And then you get the same errors and weaknesses happening again and again and again, by generation after generation of characters, as if didn’t matter how much civilization changed, for the original and primeval world (where things still didn’t had a name, where men and women needed to point to indicate what they were referring to) could never be completely silenced. No matter how much technology and “progress” fertilized the world, still the original marrow of our bestial beings could never be suppressed: it kept screaming inside the bones and veins of the men and women of the book. Like the sweet and nauseating pulp of guava, there is no way to wash the taste, the nausea and the sweetness from this the people who are still and forever tattooed by the Dionysian stamp of the state-of-nature.

So this:

a) The sperm of Adam could never be dissolved from our species; the perfume of the apple never gagged, for it is forever entangled in our flesh: that seems to me one of the great themes of the book.

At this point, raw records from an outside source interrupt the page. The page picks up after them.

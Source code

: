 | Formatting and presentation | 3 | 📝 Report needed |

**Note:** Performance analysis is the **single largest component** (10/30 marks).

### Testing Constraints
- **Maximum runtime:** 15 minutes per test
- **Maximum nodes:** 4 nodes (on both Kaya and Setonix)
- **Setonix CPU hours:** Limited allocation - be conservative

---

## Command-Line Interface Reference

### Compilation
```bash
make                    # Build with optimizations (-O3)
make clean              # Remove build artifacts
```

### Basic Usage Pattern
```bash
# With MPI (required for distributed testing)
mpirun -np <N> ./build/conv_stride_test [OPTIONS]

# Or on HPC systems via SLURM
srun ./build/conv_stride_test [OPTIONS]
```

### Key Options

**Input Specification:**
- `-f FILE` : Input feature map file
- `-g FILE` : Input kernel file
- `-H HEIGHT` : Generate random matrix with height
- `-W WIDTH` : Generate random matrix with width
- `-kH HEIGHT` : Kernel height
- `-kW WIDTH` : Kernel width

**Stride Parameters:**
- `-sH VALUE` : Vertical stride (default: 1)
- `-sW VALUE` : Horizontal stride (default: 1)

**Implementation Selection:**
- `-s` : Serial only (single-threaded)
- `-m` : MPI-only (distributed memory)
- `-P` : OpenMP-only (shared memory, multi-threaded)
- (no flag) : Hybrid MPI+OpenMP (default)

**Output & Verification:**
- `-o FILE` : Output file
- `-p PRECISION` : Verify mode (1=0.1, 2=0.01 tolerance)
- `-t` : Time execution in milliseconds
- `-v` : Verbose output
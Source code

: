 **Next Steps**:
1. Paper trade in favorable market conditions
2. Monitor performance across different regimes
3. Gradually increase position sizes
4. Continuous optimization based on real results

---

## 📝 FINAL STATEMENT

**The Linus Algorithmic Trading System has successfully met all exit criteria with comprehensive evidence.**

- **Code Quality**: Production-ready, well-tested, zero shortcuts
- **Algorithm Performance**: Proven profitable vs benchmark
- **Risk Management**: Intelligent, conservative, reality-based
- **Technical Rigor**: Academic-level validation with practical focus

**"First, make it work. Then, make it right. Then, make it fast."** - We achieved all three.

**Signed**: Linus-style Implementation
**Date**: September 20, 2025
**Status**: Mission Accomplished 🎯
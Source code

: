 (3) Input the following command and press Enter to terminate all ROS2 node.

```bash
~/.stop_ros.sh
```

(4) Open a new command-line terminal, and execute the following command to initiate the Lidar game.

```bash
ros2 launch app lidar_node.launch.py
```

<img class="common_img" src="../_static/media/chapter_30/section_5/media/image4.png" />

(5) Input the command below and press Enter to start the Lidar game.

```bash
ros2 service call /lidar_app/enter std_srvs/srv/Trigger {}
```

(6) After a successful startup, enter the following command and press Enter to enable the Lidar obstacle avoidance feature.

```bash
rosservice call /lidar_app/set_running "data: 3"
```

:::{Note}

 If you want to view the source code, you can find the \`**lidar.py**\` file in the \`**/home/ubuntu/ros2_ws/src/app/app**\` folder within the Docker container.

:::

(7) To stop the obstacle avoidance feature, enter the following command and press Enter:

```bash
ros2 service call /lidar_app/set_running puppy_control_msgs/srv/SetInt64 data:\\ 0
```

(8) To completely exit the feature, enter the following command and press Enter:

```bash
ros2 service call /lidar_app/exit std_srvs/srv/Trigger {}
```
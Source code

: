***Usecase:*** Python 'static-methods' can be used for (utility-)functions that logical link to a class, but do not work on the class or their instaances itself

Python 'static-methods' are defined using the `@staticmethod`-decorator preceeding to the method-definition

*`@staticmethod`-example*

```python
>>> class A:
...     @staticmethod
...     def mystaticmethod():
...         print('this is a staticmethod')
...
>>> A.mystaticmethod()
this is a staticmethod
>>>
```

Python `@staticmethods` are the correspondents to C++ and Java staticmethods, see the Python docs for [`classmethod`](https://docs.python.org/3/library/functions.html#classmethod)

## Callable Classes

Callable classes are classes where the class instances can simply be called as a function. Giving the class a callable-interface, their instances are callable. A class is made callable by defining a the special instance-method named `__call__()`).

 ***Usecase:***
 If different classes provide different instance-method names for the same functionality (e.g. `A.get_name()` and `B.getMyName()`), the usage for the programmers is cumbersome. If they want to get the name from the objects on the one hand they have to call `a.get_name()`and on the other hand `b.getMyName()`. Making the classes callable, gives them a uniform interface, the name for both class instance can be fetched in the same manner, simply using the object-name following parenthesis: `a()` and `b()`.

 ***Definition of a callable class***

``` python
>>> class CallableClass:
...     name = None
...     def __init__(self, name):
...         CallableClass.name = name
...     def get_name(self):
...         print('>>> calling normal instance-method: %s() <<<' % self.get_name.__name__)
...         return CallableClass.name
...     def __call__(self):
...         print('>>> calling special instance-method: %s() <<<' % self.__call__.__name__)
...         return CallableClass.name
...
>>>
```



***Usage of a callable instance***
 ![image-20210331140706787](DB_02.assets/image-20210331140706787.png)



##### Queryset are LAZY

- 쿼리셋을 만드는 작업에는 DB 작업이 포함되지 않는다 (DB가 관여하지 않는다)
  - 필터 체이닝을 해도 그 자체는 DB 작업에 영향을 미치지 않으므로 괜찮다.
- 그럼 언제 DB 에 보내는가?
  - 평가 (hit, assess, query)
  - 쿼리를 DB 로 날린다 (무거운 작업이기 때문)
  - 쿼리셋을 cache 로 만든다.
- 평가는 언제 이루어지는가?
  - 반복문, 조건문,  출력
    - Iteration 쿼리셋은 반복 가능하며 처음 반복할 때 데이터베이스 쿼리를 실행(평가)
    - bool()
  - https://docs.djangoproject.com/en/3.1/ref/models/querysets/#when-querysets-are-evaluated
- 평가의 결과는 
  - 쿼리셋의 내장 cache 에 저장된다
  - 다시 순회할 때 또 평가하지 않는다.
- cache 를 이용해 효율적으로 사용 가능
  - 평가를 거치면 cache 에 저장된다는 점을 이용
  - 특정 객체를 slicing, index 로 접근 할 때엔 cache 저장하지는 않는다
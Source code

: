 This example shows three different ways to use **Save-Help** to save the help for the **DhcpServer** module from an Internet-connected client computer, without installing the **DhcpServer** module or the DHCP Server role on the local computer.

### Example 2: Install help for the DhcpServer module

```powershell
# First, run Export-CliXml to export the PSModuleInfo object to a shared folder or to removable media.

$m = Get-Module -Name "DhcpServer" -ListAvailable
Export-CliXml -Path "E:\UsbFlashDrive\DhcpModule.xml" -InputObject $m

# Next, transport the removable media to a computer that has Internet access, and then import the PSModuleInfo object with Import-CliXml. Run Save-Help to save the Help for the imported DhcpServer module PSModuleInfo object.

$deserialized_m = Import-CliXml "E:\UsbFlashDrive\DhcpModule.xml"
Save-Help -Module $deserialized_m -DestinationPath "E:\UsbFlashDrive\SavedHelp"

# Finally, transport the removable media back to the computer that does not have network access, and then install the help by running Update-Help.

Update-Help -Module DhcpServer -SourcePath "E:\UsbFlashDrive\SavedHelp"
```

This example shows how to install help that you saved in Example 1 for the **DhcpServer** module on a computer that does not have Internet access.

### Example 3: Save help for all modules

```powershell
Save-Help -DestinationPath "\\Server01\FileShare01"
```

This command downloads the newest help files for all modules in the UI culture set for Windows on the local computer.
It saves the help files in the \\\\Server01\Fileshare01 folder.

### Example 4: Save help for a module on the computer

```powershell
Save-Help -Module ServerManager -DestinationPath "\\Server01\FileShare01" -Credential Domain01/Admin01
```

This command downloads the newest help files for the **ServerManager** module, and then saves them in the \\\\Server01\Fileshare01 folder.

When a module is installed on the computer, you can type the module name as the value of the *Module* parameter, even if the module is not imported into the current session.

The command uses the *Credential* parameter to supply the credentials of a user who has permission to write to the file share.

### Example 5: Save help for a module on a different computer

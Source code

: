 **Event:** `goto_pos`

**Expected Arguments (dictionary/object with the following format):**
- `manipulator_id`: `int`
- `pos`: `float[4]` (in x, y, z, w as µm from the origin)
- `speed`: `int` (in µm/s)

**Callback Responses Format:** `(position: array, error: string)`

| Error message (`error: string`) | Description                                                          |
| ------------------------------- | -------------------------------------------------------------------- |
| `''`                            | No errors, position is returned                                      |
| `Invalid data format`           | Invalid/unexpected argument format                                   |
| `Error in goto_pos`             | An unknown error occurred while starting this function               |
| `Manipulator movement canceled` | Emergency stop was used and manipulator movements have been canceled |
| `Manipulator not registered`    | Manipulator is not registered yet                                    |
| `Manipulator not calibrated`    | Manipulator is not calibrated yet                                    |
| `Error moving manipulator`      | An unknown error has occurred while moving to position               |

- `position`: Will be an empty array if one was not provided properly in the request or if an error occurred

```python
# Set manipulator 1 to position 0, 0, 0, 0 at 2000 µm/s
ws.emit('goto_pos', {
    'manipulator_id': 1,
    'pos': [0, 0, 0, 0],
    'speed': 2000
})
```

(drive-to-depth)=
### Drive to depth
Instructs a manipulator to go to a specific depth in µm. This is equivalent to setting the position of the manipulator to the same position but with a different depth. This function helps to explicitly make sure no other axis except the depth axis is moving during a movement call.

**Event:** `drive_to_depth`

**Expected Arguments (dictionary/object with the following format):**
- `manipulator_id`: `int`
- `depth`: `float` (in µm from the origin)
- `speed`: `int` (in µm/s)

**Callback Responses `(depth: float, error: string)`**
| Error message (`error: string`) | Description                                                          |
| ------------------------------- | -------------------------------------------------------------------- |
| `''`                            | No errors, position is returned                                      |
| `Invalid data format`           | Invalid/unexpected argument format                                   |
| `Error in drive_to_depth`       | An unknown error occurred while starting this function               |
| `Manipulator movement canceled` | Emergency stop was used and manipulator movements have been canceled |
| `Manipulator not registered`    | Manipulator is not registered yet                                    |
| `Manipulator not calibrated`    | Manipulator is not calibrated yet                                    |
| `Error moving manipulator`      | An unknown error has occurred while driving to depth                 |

b) Somehow I feel that the author desired to portray the whole history of humanity – from the first shadows that crawled from the marshes of Eden (the slimy early-fishes creeping from sea to land), to the last cries of the last infants and the last whispers of the last ancients (whose backs carry the weight of all the thousands that lived before them) – occurring in one single town, during the course of mere 100 years.

It’s a great book.

>> No.11499434

>>11499424
>>11499429
what purple prose. dicksucking faggots.

>> No.11499476

>>11499434

If it's in Shakespeare or Joyce is genius.

If in the work of any other writer - Nabokov included - is purple prose.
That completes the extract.